Zero days to expiration or 0DTE options are contracts with less than one day to expiration—in other words, same-day expiration. Although most common with day traders trying to capture rapid intraday moves, asset managers have steadily adopted 0DTE strategies. Most commonly, institutions use them for premium harvesting (call and put writing) or cheap, precise portfolio hedges.
Given how liquid the 0DTE option chain has become, buyers of these contracts can enter and exit trades with incredibly tight bid-ask spreads. We will take a deep dive into the cause and effect of 0DTE options on daily market operations, their explosive growth, and the risks involved.
The Rise of 0DTE: 59% of SPX Volume
CBOE (Chicago Board Options Exchange) debuted SPX (S&P 500) index options in 1983. The rapid adoption of options into asset managers’ portfolios grew exponentially. There was so much demand that in 2005, CBOE introduced SPXW or weekly option expirations. From there, Monday and Wednesday expirations were introduced, and finally, in 2022, Tuesday and Thursday expirations were added—creating a market where options expire every single trading day.

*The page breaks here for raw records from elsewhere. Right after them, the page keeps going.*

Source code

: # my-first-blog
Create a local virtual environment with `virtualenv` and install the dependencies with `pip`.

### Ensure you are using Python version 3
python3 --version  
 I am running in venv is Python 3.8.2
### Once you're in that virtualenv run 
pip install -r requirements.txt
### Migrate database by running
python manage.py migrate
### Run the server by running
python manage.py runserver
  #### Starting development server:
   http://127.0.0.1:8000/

The introduction of daily expirations acted as rocket fuel for options volume. In 2016, 0DTE options made up roughly 5% of total SPX volume. By 2021, that number had grown to 35%. Following the launch of daily expirations in 2022, the volume share jumped to 44%.
According to the Cboe 2025 State of the Options Industry report, 0DTE options in SPX averaged 2.3 million contracts daily, accounting for a massive 59% of total SPX volume [1].

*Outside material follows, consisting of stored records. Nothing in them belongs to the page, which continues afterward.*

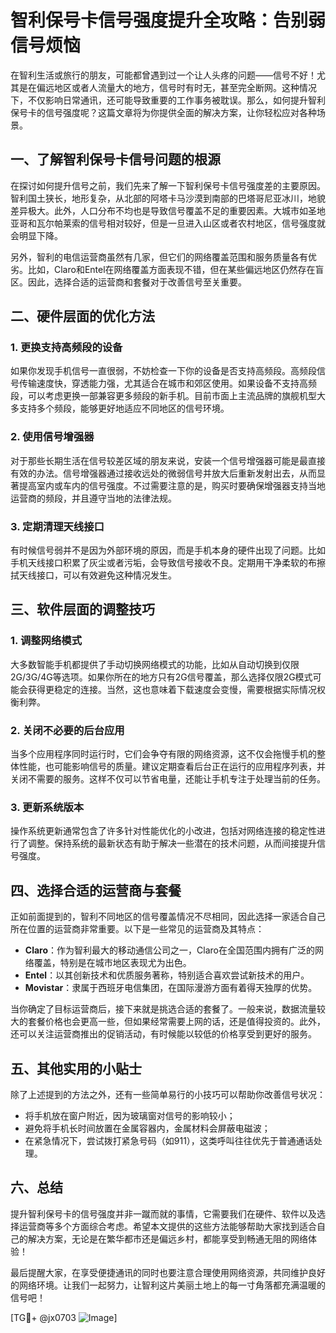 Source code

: # 智利保号卡信号强度提升全攻略：告别弱信号烦恼

在智利生活或旅行的朋友，可能都曾遇到过一个让人头疼的问题——信号不好！尤其是在偏远地区或者人流量大的地方，信号时有时无，甚至完全断网。这种情况下，不仅影响日常通讯，还可能导致重要的工作事务被耽误。那么，如何提升智利保号卡的信号强度呢？这篇文章将为你提供全面的解决方案，让你轻松应对各种场景。

## 一、了解智利保号卡信号问题的根源

在探讨如何提升信号之前，我们先来了解一下智利保号卡信号强度差的主要原因。智利国土狭长，地形复杂，从北部的阿塔卡马沙漠到南部的巴塔哥尼亚冰川，地貌差异极大。此外，人口分布不均也是导致信号覆盖不足的重要因素。大城市如圣地亚哥和瓦尔帕莱索的信号相对较好，但是一旦进入山区或者农村地区，信号强度就会明显下降。

另外，智利的电信运营商虽然有几家，但它们的网络覆盖范围和服务质量各有优劣。比如，Claro和Entel在网络覆盖方面表现不错，但在某些偏远地区仍然存在盲区。因此，选择合适的运营商和套餐对于改善信号至关重要。

## 二、硬件层面的优化方法

### 1. 更换支持高频段的设备

如果你发现手机信号一直很弱，不妨检查一下你的设备是否支持高频段。高频段信号传输速度快，穿透能力强，尤其适合在城市和郊区使用。如果设备不支持高频段，可以考虑更换一部兼容更多频段的新手机。目前市面上主流品牌的旗舰机型大多支持多个频段，能够更好地适应不同地区的信号环境。

### 2. 使用信号增强器

对于那些长期生活在信号较差区域的朋友来说，安装一个信号增强器可能是最直接有效的办法。信号增强器通过接收远处的微弱信号并放大后重新发射出去，从而显著提高室内或车内的信号强度。不过需要注意的是，购买时要确保增强器支持当地运营商的频段，并且遵守当地的法律法规。

### 3. 定期清理天线接口

有时候信号弱并不是因为外部环境的原因，而是手机本身的硬件出现了问题。比如手机天线接口积累了灰尘或者污垢，会导致信号接收不良。定期用干净柔软的布擦拭天线接口，可以有效避免这种情况发生。

## 三、软件层面的调整技巧

### 1. 调整网络模式

大多数智能手机都提供了手动切换网络模式的功能，比如从自动切换到仅限2G/3G/4G等选项。如果你所在的地方只有2G信号覆盖，那么选择仅限2G模式可能会获得更稳定的连接。当然，这也意味着下载速度会变慢，需要根据实际情况权衡利弊。

### 2. 关闭不必要的后台应用

当多个应用程序同时运行时，它们会争夺有限的网络资源，这不仅会拖慢手机的整体性能，也可能影响信号的质量。建议定期查看后台正在运行的应用程序列表，并关闭不需要的服务。这样不仅可以节省电量，还能让手机专注于处理当前的任务。

### 3. 更新系统版本

操作系统更新通常包含了许多针对性能优化的小改进，包括对网络连接的稳定性进行了调整。保持系统的最新状态有助于解决一些潜在的技术问题，从而间接提升信号强度。

## 四、选择合适的运营商与套餐

正如前面提到的，智利不同地区的信号覆盖情况不尽相同，因此选择一家适合自己所在位置的运营商非常重要。以下是一些常见的运营商及其特点：

- **Claro**：作为智利最大的移动通信公司之一，Claro在全国范围内拥有广泛的网络覆盖，特别是在城市地区表现尤为出色。
- **Entel**：以其创新技术和优质服务著称，特别适合喜欢尝试新技术的用户。
- **Movistar**：隶属于西班牙电信集团，在国际漫游方面有着得天独厚的优势。

当你确定了目标运营商后，接下来就是挑选合适的套餐了。一般来说，数据流量较大的套餐价格也会更高一些，但如果经常需要上网的话，还是值得投资的。此外，还可以关注运营商推出的促销活动，有时候能以较低的价格享受到更好的服务。

## 五、其他实用的小贴士

除了上述提到的方法之外，还有一些简单易行的小技巧可以帮助你改善信号状况：

- 将手机放在窗户附近，因为玻璃窗对信号的影响较小；
- 避免将手机长时间放置在金属容器内，金属材料会屏蔽电磁波；
- 在紧急情况下，尝试拨打紧急号码（如911），这类呼叫往往优先于普通通话处理。

## 六、总结

提升智利保号卡的信号强度并非一蹴而就的事情，它需要我们在硬件、软件以及选择运营商等多个方面综合考虑。希望本文提供的这些方法能够帮助大家找到适合自己的解决方案，无论是在繁华都市还是偏远乡村，都能享受到畅通无阻的网络体验！

最后提醒大家，在享受便捷通讯的同时也要注意合理使用网络资源，共同维护良好的网络环境。让我们一起努力，让智利这片美丽土地上的每一寸角落都充满温暖的信号吧！

[TG💪+ @jx0703 ![Image](https://github.com/user-attachments/assets/dbca1d08-cadb-493c-b0ec-ad6f7a83f270)]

Retail vs. Institutional Volume
A major misconception is that retail day traders are entirely to blame for the 0DTE frenzy. While retail adoption has surged—fueled by commission-free trading platforms—they are not the only players in the space.
Cboe data from 2025 indicates that retail flow makes up an estimated 50% to 60% of 0DTE trading [2]. However, the remaining 40% to 50% is driven by institutional investors, market makers, and algorithmic trading desks using these short-dated contracts for precision hedging and yield generation.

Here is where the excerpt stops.